The oral arguments, which will take place in New Orleans on April 17, will determine if the injunction will be temporarily blocked while the federal government appeals Hanen’s decision, according to Politico. In addition, the Court of Appeals approved the federal government’s request to expedite a merits appeal process related to the states’ lawsuit against the Obama administration and set a schedule through May.  

“The rule of law is at the very heart of our case against President Obama’s lawless immigration action," said Texas Attorney General Ken Paxton in a statement. "We are a nation of laws, and we are proud to lead a bipartisan coalition of 26 states fighting this administration’s unilateral and unconstitutional use of executive power. We will vigorously oppose the president’s illegal amnesty plan in court.”

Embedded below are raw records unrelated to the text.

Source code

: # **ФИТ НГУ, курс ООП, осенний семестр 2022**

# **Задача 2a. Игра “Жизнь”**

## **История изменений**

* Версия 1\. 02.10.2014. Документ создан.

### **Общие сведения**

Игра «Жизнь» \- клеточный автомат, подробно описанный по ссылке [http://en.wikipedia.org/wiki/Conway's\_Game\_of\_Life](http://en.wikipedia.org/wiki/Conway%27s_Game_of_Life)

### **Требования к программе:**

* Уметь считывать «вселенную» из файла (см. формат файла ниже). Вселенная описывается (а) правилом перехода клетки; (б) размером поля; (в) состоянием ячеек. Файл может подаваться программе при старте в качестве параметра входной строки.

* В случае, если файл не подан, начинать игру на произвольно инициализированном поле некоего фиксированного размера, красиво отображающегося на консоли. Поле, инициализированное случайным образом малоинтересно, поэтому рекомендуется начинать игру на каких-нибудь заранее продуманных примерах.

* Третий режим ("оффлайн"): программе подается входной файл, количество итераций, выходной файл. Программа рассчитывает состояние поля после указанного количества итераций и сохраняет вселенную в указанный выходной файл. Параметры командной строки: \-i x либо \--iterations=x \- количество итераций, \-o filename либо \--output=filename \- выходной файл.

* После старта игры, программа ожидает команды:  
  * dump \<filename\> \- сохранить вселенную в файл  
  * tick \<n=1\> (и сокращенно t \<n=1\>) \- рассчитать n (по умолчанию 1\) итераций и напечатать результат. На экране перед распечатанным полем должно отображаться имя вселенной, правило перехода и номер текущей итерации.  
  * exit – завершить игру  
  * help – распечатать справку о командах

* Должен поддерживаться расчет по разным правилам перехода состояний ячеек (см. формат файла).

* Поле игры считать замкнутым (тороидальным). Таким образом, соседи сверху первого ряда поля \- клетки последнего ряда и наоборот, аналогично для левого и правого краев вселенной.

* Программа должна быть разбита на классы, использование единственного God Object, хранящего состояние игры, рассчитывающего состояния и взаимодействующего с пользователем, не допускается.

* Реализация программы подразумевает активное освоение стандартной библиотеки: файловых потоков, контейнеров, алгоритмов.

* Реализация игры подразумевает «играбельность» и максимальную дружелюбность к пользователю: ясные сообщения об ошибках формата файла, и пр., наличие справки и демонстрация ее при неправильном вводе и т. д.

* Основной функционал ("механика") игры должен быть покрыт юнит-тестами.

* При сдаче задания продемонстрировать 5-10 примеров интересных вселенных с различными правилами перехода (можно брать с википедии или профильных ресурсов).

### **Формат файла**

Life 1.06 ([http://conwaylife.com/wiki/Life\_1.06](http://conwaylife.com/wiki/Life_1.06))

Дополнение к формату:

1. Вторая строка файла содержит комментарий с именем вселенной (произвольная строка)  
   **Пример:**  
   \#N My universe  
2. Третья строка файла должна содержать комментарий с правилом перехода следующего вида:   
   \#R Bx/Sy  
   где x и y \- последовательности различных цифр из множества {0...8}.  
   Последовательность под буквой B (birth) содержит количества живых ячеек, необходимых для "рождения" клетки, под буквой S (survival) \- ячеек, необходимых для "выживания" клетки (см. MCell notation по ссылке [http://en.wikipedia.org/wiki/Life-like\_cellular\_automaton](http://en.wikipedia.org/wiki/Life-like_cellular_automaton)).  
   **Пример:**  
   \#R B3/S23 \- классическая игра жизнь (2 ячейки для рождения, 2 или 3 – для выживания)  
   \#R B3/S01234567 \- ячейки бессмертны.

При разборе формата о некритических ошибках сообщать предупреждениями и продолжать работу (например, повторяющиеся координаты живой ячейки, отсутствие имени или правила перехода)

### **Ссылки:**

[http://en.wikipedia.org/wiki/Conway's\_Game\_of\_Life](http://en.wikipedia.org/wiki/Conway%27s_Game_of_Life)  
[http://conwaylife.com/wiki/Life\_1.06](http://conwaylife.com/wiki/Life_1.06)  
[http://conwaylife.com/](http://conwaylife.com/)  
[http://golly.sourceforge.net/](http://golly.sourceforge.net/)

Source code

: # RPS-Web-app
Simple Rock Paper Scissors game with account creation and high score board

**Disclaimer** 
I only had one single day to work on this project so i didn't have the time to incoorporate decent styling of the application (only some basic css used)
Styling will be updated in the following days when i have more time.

The 5th Circuit stressed its order was not an attempt to weigh in on Hanen’s current dispute with Justice Department attorneys who may have misled him on when the federal government would enact certain aspects of Obama’s plan to shield some 5 million illegal immigrants from deportation. “Nothing in this order is intended to affect or constitute a comment on any ongoing proceedings in the district court,” the order said.

Hanen presided over a federal hearing last week in Brownsville, Texas, during which he said he would consider sanctions against the Justice Department if he finds sufficient evidence that officials lied to him about Obama’s program. Justice Department attorney Kathleen Hartnett allegedly told Hanen that the expansion of a program to provide more than 100,000 illegal immigrants with protection from deportation and a three-year window of deferred action would not be implemented before the injunction took effect. But when Hanen issued the injunction on Feb. 16, the immigrants had already received the protection.

Hartnett apologized to Hanen during a contentious hearing last Thursday, but disputed the notion the Justice Department should be sanctioned. “We strive to be as candid as possible. It truly became clear to us there was confusion on this point,” Hartnett said.